Ms Sinema reiterated her support for voting rights legislation to address those Republican-led efforts to restrict voting on Thursday, and described efforts by GOP state legislatures expected to make voting harder for many Americans part of a “larger, more deeper problem facing our democracy”. Such laws, she said, have “no place” in a fair and functioning system.

Despite that condemnation, her remarks are likely to cause an escalation of activists’ efforts to persuade her and Sen Joe Manchin, a fellow holdout Democrat, on the issue as the legislation’s backers have said in interviews that the legislation must pass by the end of January to have immediate and noticeable effects on the 2022 midterms.

A group of more than two dozen Black faith leaders are currently hunger striking in support of the legislation’s passage and reform of the filibuster, and a separate group of Arizona-based student activists are expected to resume their own hunger strike following Ms Sinema’s comments.

President Joe Biden and Vice President Kamala Harris went down to Georgia earlier this week for national addresses on the issue of voting rights where Mr Biden decried GOP opponents of the legislation as on the side of Jim Crow figures like former Gov George Wallace and Jefferson Davis.

Republicans’ “endgame” was to “ turn the will of the voters into a mere suggestion — something states can respect or ignore,” Mr Biden said on Tuesday.

The speech infuriated Republicans in the Senate, making it all the more unlikely that any will support his voting rights push, and appeared to have little to no effect on Ms Sinema’s position which has been major issue of division between the senator and others in her own party for months.

paperbackgarbage on January 13rd, 2022 at 18:08 UTC »

CUT TO:

January 2010

US Rep, Kyrsten Sinema, trying to make fun of Joe Lieberman as the "60th vote" to override the filibuster (for passing the ACA, at that time).

"Well, the Senate? We no longer have 60 votes. Some would argue that we never had 60, because one of those was Joseph Lieberman. But, that's....whatever. And Nelson too...but LIEBERMAN. (chuckles) So now, as the president had so eloquently said on Wednesday, there's none of this pressure, this false pressure to get to 60....so what that means is that the Democrats can stop KOW-TOWING to Joe Lieberman, and instead seek other avenues to move forward with health reform.

So, it's likely that the Senate will move forward with a process called RECONCILIATON, which takes only 51 votes. And, by the way, is not unusual. You may recall, that, before the Democrats took the Senate in 2008, the Republicans controlled the Senate for quite some time (in fact, since around 1994)....they NEVER had 60 votes, and they managed to do a LOT of really bad things in that time. SO, the Reconciliation process is still quite available, and we'll use it for good instead of evil. (pause for applause)"

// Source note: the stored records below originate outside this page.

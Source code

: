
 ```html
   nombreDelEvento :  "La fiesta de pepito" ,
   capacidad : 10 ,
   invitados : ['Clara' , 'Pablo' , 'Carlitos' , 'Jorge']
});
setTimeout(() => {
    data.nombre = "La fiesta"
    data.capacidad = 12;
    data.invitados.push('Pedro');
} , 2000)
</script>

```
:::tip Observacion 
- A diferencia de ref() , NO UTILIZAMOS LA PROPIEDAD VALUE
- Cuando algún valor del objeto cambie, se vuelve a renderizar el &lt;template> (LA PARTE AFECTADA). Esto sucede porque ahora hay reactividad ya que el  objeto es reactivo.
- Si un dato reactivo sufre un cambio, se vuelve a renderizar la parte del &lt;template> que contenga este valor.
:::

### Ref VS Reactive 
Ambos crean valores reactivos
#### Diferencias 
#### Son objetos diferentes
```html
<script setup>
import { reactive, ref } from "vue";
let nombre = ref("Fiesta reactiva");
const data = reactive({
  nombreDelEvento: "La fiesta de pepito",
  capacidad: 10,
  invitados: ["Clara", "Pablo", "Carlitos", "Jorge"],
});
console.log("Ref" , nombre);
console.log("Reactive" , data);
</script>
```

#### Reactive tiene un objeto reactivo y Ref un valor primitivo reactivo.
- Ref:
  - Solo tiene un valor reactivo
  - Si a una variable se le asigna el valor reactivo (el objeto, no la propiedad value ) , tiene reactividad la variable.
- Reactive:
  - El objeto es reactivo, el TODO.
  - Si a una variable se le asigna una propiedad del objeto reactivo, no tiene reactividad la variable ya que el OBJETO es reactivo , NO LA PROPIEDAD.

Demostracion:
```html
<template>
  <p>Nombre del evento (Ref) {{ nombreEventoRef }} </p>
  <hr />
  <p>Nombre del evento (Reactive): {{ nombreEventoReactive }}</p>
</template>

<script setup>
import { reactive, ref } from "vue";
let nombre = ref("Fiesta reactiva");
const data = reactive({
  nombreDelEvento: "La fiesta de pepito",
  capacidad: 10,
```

Infidel8 on January 13rd, 2022 at 18:08 UTC »

Who gives a fuck if she rhetorically supports the voting rights bill when she's standing on the floor ensuring that it dies?

Lolwutgeneration on January 13rd, 2022 at 17:56 UTC »

I can't wrap my head around the lack of support for a 'standing filibuster'.

Want to maintain the process? Make people freaking work for it, opposition should be visible and right now it just isn't. Right now the Senate effectively works with a 60 vote threshold on practically every bill and there's zero visibility on who/why something is being blocked.

Get rid of this stupid silent filibuster, let the people see who is creating roadblocks and force them to explain their reasoning.